Penting disadari bahwa suatu refleksi absolut akan semakin kuat dan perhatian kita mesti diarahkan ke masalah-masalah hermeneutika sejarah – daripada sekedar mengembangkan kritik dialektika Hegel – oleh sebab itu mendalami struktur dasar dari refleksi sejarah.[14] Kebenaran sejarah dan obyektifitas sejarawan tidak hanya dilihat sejuhmana ia ada di dalam sejarah, melainkan sejarah itu sebagai sumber kebenaran. Kebenaran sejarah semakin kuat dalam perlawanannya terhadap kebenaran masa lampau, dan kebenaran mengenai sejarah dapat menghancurkan masa lampau.[15]

Di situlah mengapa kritik kesadaran sejarah menjadi penting. Kesadaran tentu bukan semata suatu lintang hubungan antara subyek [historians] dengan obyek [history], atau antara manusia sebagai milik sejarah dengan event-event yang terjadi di dalam proses sejarah.

Kesadaran selalu adalah kesadaran mengenai sesuatu. Ini jelas terkait dengan “self-knowledge” dan “understanding” dalam kerangka kritik Gadamer. Kesadaran mengenai sesuatu itu berarti, apa yang ada di dalam pikiran seseorang, itulah yang menentukan perilaku dan sikapnya di dalam sejarah.
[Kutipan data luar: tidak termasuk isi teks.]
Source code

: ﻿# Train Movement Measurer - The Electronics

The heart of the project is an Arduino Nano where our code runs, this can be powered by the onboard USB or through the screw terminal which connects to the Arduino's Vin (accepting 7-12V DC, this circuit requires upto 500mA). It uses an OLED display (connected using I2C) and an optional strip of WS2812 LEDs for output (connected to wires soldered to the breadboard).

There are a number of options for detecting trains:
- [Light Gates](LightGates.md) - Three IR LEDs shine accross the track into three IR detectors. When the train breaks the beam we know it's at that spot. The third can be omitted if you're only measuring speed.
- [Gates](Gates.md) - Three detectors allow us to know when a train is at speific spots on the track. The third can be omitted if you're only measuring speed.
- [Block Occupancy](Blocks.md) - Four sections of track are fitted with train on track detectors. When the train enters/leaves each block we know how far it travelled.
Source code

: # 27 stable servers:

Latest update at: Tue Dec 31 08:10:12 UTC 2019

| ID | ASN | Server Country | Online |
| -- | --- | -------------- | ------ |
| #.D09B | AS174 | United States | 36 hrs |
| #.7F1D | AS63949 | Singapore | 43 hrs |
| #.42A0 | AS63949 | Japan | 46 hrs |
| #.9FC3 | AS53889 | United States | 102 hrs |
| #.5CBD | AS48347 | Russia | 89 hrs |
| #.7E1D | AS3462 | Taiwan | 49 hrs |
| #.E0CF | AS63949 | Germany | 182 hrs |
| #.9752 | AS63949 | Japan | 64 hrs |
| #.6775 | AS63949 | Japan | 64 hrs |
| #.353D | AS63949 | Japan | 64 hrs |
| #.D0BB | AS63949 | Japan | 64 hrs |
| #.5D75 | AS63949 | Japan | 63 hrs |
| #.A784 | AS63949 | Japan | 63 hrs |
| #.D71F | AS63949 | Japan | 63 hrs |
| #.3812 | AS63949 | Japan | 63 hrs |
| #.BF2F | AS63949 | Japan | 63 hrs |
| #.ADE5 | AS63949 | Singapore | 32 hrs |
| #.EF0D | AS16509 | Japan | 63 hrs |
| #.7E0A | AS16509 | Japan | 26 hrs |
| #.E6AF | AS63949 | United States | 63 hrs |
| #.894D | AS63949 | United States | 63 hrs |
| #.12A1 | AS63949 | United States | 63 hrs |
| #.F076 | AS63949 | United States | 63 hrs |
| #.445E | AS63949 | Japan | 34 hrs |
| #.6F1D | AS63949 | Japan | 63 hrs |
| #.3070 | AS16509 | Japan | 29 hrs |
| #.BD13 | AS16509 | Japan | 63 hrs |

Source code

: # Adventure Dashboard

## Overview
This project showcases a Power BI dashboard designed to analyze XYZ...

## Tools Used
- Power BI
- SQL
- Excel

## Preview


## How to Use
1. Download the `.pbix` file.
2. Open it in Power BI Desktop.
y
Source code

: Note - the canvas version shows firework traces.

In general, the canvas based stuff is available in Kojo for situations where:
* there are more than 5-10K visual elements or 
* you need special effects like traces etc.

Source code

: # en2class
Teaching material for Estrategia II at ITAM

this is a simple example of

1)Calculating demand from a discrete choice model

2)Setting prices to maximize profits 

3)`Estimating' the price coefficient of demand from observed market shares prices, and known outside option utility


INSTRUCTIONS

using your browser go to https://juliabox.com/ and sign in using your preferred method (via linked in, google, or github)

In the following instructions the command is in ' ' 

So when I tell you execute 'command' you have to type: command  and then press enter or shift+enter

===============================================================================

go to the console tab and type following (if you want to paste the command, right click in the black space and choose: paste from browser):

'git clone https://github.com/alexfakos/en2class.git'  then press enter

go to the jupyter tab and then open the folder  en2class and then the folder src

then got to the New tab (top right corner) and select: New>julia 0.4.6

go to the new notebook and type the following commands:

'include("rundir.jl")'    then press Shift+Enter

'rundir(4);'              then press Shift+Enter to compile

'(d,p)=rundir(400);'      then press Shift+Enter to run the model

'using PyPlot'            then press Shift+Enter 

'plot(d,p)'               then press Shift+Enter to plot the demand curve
“Apa yang ada di dalam pikiranku” bukanlah suatu kenyataan yang dapat dijelaskan secara psikologis, yaitu “suatu kenyataan yang kupikirkan”. Sebaliknya, “Apa yang ada di dalam pikiranku” berada “di luar” pikiran. Ia adalah fakta konkrit, oleh sebab itu, ketika “aku berpikir”, sesuatu itu adalah abstrak bagi pikiranku. Tetapi seketika pada waktu aku bertindak, saat itulah aku membuat apa yang ku pikirkan termaterialisasikan. Antara yang kupikirkan dan perbuatanku ada korelasi yang kuat.

Kritik kesadaran sejarah menghubungkan seseorang, termasuk “life” dengan sesuatu yang berada di luarnya. Interelasi antara seseorang dengan sesuatu di luarnya itu memberi gambaran fulgar mengenai sejarah atau historisitas.

02. Bahasa Sebagai Kunci Hermeneutika Gadamer
Kerangka verstehen dan erkleren dalam tradisi hermeneutika bisa berjalan baik jika ada komunikasi. Bahasa, dalam kaitan itu tidak saja menjadi media pengungkapan diri, tetapi adalah teks yang berintensi. Ia berintensi melalui percakapan atau pembicaraan. Terjadi suatu hubungan berhadap-hadapan antara pemahaman dengan penafsiran. Perstiwa yang terjadi dalam intensi itu adalah pembicaraan [speaking] dan bersuara [giving speeches] antara seseorang dengan orang lainnya.[16] Di dalamnya terjadi pertukaran informasi dan juga penurunalihan sudut pandang atau pandangan dunia.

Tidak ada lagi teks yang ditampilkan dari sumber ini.